**The task**
Look through the data below for the line with "import pandas as pd", and transcribe it exactly together with each line after it up to and including the line with "Thanks to mysar". Give nothing else.

BEGIN Source material

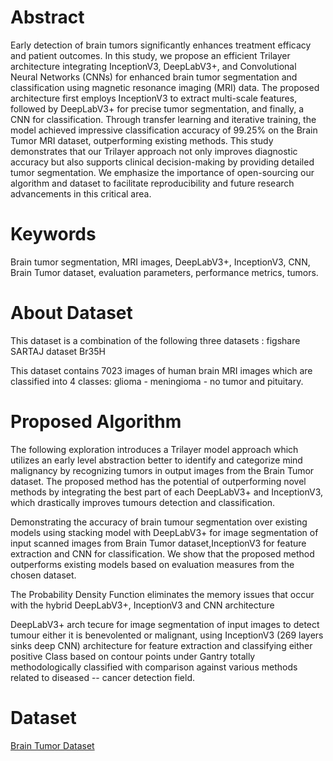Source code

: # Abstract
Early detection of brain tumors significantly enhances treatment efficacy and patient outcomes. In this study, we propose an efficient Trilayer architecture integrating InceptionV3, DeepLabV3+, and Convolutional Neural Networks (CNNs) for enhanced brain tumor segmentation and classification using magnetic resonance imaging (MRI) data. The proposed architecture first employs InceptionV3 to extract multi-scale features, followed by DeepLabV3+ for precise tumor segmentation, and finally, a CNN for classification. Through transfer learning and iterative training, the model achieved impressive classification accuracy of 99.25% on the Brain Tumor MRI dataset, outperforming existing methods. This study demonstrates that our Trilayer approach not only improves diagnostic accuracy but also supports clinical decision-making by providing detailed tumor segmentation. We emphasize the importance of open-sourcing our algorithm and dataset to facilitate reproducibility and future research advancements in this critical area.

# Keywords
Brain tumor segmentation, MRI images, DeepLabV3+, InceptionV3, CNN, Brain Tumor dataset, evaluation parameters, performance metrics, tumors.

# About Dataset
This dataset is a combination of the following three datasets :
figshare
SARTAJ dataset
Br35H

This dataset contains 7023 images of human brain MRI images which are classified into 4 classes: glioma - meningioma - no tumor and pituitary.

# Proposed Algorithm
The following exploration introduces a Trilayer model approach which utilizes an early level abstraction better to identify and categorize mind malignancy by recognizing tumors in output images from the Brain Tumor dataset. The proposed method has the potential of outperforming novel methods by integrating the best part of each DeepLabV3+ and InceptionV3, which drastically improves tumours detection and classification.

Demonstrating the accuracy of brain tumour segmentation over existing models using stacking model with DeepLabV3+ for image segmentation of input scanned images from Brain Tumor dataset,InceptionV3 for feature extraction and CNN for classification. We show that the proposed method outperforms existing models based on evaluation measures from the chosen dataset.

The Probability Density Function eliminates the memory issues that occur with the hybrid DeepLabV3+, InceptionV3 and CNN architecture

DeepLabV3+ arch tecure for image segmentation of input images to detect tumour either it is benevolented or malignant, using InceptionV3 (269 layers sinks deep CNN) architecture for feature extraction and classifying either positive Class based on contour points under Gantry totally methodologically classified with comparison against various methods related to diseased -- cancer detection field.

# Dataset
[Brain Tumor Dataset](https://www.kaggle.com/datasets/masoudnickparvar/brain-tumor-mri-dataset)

END Source material
BEGIN Source material

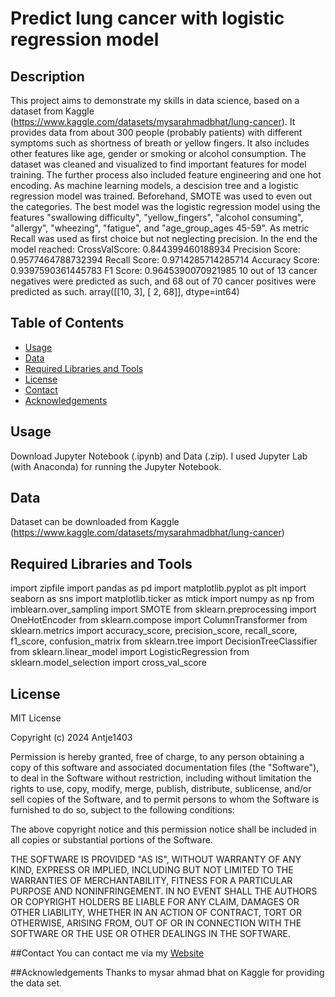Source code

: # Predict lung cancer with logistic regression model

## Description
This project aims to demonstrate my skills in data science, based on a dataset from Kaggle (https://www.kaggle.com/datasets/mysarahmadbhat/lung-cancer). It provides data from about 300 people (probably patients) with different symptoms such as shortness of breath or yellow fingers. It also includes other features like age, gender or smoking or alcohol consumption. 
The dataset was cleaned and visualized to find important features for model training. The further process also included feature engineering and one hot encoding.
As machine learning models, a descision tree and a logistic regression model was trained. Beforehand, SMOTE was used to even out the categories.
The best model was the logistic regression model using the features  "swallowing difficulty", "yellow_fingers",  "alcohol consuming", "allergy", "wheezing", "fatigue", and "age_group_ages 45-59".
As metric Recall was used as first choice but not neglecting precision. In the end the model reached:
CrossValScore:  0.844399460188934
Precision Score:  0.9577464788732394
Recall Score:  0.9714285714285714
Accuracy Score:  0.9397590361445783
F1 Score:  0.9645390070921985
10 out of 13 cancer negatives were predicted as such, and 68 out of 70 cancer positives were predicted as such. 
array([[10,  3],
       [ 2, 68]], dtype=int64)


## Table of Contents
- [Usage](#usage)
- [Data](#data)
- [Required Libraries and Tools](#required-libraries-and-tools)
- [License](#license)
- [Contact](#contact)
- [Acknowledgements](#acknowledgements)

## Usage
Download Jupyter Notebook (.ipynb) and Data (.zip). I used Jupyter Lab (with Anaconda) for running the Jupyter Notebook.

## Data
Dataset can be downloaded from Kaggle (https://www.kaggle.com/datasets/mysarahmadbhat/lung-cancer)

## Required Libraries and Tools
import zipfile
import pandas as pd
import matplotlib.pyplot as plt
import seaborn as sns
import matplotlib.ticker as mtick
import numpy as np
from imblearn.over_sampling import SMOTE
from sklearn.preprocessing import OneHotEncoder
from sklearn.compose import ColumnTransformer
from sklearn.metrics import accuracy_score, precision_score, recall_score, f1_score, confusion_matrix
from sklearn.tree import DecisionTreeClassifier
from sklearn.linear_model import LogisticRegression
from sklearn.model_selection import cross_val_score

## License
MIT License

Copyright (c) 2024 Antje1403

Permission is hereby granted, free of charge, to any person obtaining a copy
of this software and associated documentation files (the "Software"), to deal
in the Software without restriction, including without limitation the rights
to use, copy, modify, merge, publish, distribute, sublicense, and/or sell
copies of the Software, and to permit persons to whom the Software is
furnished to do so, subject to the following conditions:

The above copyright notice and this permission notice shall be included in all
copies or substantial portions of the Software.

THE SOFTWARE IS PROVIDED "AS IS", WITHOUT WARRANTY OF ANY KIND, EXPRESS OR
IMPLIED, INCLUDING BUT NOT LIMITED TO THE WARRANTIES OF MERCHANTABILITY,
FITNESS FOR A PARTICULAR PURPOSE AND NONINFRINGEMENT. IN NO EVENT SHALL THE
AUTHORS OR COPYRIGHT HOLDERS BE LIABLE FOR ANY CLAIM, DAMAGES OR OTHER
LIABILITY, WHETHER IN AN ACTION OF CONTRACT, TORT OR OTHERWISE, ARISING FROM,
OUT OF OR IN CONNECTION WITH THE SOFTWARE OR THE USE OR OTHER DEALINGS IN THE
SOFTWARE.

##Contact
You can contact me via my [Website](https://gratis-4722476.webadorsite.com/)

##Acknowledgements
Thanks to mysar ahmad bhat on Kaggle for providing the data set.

END Source material

**Response for this exercise**
import pandas as pd
import matplotlib.pyplot as plt
import seaborn as sns
import matplotlib.ticker as mtick
import numpy as np
from imblearn.over_sampling import SMOTE
from sklearn.preprocessing import OneHotEncoder
from sklearn.compose import ColumnTransformer
from sklearn.metrics import accuracy_score, precision_score, recall_score, f1_score, confusion_matrix
from sklearn.tree import DecisionTreeClassifier
from sklearn.linear_model import LogisticRegression
from sklearn.model_selection import cross_val_score

## License
MIT License

Copyright (c) 2024 Antje1403

Permission is hereby granted, free of charge, to any person obtaining a copy
of this software and associated documentation files (the "Software"), to deal
in the Software without restriction, including without limitation the rights
to use, copy, modify, merge, publish, distribute, sublicense, and/or sell
copies of the Software, and to permit persons to whom the Software is
furnished to do so, subject to the following conditions:

The above copyright notice and this permission notice shall be included in all
copies or substantial portions of the Software.

THE SOFTWARE IS PROVIDED "AS IS", WITHOUT WARRANTY OF ANY KIND, EXPRESS OR
IMPLIED, INCLUDING BUT NOT LIMITED TO THE WARRANTIES OF MERCHANTABILITY,
FITNESS FOR A PARTICULAR PURPOSE AND NONINFRINGEMENT. IN NO EVENT SHALL THE
AUTHORS OR COPYRIGHT HOLDERS BE LIABLE FOR ANY CLAIM, DAMAGES OR OTHER
LIABILITY, WHETHER IN AN ACTION OF CONTRACT, TORT OR OTHERWISE, ARISING FROM,
OUT OF OR IN CONNECTION WITH THE SOFTWARE OR THE USE OR OTHER DEALINGS IN THE
SOFTWARE.

##Contact
You can contact me via my [Website](https://gratis-4722476.webadorsite.com/)

##Acknowledgements
Thanks to mysar ahmad bhat on Kaggle for providing the data set.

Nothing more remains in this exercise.